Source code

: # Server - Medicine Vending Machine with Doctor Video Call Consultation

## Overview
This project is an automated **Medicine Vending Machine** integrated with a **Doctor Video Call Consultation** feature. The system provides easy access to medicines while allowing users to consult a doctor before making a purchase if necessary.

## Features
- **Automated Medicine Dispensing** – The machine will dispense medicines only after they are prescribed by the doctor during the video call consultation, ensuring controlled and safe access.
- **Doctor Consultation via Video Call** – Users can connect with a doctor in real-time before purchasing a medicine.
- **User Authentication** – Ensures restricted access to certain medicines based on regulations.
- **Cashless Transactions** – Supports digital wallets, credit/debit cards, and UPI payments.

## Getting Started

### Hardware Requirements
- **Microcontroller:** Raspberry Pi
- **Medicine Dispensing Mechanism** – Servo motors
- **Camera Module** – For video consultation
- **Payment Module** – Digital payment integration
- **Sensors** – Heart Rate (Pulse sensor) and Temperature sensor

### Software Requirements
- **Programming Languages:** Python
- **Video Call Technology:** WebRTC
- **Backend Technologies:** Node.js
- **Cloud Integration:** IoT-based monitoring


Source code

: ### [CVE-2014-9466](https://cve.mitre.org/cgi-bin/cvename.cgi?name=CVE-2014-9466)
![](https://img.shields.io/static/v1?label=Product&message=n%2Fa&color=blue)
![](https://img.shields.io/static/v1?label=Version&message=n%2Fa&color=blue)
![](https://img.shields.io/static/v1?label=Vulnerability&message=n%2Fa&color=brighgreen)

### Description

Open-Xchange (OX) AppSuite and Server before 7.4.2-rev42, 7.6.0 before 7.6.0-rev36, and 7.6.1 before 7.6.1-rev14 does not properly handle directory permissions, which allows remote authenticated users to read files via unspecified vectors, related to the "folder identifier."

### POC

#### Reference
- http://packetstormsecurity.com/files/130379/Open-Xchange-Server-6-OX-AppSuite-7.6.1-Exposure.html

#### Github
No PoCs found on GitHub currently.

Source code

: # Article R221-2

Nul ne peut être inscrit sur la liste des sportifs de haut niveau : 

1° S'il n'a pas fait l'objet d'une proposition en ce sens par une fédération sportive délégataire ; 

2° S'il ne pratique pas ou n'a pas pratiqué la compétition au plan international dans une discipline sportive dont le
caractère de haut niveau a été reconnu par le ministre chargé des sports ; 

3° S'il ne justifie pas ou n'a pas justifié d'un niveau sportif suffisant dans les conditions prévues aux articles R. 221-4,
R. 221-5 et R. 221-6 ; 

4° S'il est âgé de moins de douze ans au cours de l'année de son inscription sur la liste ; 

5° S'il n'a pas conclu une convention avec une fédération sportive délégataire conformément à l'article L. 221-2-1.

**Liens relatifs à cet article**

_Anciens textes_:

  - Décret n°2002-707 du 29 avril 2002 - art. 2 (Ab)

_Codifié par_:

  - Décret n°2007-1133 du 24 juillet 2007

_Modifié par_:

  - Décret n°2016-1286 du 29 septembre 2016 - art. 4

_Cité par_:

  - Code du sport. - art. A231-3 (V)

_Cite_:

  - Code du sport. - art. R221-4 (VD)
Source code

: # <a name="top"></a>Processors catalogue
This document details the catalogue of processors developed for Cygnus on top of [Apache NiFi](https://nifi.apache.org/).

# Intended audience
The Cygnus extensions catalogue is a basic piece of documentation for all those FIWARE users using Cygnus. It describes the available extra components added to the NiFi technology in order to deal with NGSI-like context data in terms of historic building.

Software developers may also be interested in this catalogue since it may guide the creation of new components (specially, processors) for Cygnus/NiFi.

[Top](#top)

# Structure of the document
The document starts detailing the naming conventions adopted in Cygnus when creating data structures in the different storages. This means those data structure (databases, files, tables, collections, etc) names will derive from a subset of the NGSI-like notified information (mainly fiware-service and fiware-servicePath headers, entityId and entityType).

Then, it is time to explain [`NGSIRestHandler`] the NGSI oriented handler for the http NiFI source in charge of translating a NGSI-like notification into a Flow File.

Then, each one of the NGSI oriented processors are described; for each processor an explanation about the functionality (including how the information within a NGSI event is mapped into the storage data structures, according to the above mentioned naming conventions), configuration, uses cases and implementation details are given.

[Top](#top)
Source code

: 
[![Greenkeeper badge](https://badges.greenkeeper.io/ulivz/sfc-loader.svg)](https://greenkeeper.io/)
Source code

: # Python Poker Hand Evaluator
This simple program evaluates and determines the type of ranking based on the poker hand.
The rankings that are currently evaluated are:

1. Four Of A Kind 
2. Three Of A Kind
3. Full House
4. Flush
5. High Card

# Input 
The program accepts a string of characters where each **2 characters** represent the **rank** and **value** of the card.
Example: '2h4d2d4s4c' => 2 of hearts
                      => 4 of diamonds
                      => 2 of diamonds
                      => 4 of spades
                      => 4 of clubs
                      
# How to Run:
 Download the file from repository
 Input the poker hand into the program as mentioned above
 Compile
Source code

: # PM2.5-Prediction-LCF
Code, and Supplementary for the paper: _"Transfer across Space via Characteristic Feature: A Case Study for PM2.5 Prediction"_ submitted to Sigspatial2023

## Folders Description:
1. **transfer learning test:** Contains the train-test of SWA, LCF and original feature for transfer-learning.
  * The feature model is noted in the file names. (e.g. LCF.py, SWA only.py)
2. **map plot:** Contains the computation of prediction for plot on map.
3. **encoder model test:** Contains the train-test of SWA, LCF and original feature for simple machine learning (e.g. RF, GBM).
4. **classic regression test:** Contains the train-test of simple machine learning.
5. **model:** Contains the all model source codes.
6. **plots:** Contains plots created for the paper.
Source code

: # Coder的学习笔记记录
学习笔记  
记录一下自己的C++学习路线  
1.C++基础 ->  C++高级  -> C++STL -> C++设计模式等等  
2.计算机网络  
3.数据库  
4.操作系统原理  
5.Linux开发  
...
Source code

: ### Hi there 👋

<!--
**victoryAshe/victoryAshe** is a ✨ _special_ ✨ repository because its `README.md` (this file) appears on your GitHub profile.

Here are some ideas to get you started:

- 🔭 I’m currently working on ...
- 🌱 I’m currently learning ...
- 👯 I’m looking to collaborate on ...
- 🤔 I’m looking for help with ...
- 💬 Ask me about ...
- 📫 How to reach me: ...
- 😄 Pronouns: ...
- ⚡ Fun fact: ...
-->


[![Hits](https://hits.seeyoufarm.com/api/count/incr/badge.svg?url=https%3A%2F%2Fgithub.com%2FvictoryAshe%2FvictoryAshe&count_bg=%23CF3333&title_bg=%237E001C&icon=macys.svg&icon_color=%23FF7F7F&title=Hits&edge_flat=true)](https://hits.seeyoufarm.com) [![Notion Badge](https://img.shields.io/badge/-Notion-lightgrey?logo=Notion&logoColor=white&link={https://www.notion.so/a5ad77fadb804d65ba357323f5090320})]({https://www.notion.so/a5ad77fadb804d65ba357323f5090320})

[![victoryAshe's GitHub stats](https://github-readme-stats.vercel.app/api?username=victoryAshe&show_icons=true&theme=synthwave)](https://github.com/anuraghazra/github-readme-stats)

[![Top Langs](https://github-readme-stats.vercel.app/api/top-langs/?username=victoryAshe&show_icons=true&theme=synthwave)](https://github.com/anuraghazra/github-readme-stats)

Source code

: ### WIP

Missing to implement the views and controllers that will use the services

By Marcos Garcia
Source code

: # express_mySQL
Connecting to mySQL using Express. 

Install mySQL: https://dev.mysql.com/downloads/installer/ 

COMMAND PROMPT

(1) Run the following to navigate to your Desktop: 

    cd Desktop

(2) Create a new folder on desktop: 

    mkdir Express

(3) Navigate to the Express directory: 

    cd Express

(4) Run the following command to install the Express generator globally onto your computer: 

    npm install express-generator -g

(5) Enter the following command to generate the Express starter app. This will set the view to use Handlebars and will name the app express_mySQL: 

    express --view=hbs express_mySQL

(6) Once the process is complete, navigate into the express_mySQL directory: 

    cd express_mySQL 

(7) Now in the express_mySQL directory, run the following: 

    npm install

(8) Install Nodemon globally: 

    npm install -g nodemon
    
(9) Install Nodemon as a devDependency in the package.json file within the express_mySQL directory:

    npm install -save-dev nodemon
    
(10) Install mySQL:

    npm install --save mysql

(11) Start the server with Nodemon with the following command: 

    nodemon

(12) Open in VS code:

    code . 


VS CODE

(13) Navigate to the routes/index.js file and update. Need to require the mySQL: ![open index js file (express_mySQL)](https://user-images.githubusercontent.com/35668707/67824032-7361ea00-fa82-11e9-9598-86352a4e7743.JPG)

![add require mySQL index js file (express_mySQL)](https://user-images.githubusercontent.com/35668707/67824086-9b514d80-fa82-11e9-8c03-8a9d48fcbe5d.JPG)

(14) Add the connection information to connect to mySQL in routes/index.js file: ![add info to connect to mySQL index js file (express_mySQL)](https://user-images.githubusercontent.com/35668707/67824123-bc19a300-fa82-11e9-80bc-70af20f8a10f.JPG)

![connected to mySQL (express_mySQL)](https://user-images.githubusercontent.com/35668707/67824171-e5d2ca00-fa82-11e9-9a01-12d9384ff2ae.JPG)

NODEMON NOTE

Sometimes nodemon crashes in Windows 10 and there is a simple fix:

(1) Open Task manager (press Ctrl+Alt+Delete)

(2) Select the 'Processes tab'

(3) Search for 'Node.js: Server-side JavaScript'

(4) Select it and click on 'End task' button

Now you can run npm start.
= = = =
## Problem requirements
What do the lines above say from the one containing "Example: '2h4d2d4s4c' => 2 of hearts" down to the one containing "3. **encoder model"? Return them exactly, both end lines included, and only them.

## Answer to this problem
Example: '2h4d2d4s4c' => 2 of hearts
                      => 4 of diamonds
                      => 2 of diamonds
                      => 4 of spades
                      => 4 of clubs
                      
# How to Run:
 Download the file from repository
 Input the poker hand into the program as mentioned above
 Compile
Source code

: # PM2.5-Prediction-LCF
Code, and Supplementary for the paper: _"Transfer across Space via Characteristic Feature: A Case Study for PM2.5 Prediction"_ submitted to Sigspatial2023

## Folders Description:
1. **transfer learning test:** Contains the train-test of SWA, LCF and original feature for transfer-learning.
  * The feature model is noted in the file names. (e.g. LCF.py, SWA only.py)
2. **map plot:** Contains the computation of prediction for plot on map.
3. **encoder model test:** Contains the train-test of SWA, LCF and original feature for simple machine learning (e.g. RF, GBM).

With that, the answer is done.